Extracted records
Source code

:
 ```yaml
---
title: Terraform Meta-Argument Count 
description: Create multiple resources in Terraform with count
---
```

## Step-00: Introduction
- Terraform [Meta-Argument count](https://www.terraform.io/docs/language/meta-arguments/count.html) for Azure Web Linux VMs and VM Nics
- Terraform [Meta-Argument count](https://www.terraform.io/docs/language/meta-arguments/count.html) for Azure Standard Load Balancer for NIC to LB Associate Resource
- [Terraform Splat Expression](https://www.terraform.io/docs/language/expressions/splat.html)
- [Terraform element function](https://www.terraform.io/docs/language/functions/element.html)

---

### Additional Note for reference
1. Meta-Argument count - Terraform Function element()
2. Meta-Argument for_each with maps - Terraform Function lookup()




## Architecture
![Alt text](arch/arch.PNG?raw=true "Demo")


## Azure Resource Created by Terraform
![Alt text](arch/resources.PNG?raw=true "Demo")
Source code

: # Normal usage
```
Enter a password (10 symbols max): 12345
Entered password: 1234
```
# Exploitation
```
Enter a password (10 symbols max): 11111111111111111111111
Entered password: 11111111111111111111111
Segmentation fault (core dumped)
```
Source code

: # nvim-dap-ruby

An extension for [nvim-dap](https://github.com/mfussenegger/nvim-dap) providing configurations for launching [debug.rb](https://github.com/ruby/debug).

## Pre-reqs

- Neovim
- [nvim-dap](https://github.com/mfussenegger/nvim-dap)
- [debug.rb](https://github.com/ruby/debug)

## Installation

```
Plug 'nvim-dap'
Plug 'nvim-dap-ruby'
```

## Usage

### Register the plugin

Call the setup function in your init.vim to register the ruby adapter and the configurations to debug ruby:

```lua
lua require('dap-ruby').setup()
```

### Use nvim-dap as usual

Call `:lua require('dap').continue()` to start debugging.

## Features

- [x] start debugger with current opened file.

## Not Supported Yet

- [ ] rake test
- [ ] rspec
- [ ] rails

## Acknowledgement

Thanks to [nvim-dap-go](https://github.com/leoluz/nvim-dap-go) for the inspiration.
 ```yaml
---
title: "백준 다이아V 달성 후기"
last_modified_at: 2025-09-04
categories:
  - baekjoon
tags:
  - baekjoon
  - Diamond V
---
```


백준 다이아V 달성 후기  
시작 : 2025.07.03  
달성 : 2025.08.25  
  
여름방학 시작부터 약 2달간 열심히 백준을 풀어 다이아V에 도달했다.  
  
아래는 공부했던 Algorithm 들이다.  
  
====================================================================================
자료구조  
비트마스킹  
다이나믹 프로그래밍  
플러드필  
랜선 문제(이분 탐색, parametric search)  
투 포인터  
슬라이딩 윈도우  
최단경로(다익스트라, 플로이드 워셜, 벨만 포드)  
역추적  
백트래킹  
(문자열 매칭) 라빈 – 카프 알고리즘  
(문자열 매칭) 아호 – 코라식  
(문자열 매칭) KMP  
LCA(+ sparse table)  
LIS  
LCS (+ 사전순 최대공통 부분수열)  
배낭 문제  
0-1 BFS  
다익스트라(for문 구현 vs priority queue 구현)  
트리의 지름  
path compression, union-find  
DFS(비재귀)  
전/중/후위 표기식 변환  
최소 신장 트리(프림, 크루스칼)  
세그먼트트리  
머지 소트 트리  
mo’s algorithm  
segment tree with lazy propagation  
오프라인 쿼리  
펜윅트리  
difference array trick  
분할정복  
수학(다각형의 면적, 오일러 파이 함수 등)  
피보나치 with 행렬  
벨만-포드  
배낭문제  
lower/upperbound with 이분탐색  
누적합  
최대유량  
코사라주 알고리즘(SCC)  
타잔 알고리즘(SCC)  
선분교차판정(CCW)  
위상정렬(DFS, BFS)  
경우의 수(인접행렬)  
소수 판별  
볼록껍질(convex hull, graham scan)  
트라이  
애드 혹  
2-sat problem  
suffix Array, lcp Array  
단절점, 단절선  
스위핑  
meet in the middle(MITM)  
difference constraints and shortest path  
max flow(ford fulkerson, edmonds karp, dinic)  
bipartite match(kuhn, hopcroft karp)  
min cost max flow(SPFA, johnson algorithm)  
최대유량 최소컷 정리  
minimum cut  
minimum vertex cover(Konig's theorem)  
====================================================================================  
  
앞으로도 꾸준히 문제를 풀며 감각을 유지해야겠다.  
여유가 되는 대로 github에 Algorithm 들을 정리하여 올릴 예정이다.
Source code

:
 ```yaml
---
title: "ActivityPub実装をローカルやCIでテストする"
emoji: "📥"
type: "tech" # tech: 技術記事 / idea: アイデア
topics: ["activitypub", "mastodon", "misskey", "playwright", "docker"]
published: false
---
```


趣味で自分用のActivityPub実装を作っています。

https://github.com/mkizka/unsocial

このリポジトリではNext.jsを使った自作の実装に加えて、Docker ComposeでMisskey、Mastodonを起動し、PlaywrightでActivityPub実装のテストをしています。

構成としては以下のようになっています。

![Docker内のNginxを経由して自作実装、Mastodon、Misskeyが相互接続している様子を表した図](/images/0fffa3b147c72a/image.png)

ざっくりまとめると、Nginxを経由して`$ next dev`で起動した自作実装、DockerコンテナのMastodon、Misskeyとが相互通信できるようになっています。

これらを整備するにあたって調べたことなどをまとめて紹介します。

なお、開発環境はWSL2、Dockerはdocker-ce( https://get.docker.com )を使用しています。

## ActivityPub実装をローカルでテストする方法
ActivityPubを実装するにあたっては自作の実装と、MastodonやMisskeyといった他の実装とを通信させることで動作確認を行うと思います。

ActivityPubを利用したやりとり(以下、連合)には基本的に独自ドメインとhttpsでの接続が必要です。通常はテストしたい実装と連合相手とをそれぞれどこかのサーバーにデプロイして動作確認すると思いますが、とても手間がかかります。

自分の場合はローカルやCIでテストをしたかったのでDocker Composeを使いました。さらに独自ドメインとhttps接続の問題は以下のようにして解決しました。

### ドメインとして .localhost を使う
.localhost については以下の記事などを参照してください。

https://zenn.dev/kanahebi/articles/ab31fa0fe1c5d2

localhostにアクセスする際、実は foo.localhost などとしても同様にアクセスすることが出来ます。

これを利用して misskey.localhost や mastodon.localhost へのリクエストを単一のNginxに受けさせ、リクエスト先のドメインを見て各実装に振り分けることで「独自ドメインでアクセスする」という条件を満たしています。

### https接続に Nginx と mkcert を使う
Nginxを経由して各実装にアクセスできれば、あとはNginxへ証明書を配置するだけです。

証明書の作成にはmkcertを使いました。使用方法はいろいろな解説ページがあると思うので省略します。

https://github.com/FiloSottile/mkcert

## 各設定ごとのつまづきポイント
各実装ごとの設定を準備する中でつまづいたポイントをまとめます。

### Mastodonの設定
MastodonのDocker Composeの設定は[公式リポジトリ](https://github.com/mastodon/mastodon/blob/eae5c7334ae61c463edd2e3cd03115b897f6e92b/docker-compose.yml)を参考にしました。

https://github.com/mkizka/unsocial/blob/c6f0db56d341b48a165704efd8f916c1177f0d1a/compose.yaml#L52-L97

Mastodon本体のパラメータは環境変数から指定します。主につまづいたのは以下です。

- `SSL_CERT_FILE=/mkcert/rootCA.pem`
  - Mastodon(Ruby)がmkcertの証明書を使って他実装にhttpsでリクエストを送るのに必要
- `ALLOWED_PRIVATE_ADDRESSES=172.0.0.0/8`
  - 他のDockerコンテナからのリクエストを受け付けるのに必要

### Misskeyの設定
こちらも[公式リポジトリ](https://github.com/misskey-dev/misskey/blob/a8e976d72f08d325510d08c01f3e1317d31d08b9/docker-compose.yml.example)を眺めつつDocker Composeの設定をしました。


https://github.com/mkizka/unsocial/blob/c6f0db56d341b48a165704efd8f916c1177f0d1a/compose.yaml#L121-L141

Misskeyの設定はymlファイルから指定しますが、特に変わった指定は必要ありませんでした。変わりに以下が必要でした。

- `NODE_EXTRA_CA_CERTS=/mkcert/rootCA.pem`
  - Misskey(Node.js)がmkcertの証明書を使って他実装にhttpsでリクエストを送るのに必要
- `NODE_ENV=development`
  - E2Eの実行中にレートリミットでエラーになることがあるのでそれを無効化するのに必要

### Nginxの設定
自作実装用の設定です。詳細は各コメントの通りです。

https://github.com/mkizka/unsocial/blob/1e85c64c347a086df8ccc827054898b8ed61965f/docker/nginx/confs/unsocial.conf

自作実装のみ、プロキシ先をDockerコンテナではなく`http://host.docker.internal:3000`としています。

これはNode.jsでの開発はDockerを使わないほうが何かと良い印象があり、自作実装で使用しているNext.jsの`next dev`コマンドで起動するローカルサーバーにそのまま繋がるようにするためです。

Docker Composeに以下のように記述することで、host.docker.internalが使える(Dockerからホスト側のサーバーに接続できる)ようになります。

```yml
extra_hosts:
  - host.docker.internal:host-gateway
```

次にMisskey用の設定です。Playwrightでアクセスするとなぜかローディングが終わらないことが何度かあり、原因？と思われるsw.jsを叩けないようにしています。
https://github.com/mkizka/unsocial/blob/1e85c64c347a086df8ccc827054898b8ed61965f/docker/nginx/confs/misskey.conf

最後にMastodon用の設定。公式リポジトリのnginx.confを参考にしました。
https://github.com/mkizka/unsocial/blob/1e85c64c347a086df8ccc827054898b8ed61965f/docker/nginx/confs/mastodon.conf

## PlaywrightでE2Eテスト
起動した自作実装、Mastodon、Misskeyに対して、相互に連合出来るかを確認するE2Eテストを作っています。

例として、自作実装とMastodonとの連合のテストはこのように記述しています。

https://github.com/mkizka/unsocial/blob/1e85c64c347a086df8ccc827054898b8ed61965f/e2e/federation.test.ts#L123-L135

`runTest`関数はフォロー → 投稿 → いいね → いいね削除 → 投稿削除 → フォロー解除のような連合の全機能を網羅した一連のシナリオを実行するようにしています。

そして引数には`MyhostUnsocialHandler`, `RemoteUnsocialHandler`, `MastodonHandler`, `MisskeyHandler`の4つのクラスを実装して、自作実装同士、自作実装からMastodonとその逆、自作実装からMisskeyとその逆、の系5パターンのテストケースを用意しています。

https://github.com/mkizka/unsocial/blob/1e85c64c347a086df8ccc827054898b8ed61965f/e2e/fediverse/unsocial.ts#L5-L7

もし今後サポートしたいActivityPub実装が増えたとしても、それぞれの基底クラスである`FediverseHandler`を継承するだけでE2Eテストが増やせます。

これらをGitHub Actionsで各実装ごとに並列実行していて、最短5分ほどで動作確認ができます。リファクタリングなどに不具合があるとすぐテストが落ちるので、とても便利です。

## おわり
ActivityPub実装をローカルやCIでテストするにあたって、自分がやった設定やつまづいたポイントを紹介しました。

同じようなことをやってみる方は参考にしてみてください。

YOUR OBJECTIVE: Among the entries above, find the line with "MastodonのDocke" and the line with "Mastodon本体のパラメ"; give again exactly these two lines and all lines between them.

RESPONSE TO THIS EXERCISE:
MastodonのDocker Composeの設定は[公式リポジトリ](https://github.com/mastodon/mastodon/blob/eae5c7334ae61c463edd2e3cd03115b897f6e92b/docker-compose.yml)を参考にしました。

https://github.com/mkizka/unsocial/blob/c6f0db56d341b48a165704efd8f916c1177f0d1a/compose.yaml#L52-L97

Mastodon本体のパラメータは環境変数から指定します。主につまづいたのは以下です。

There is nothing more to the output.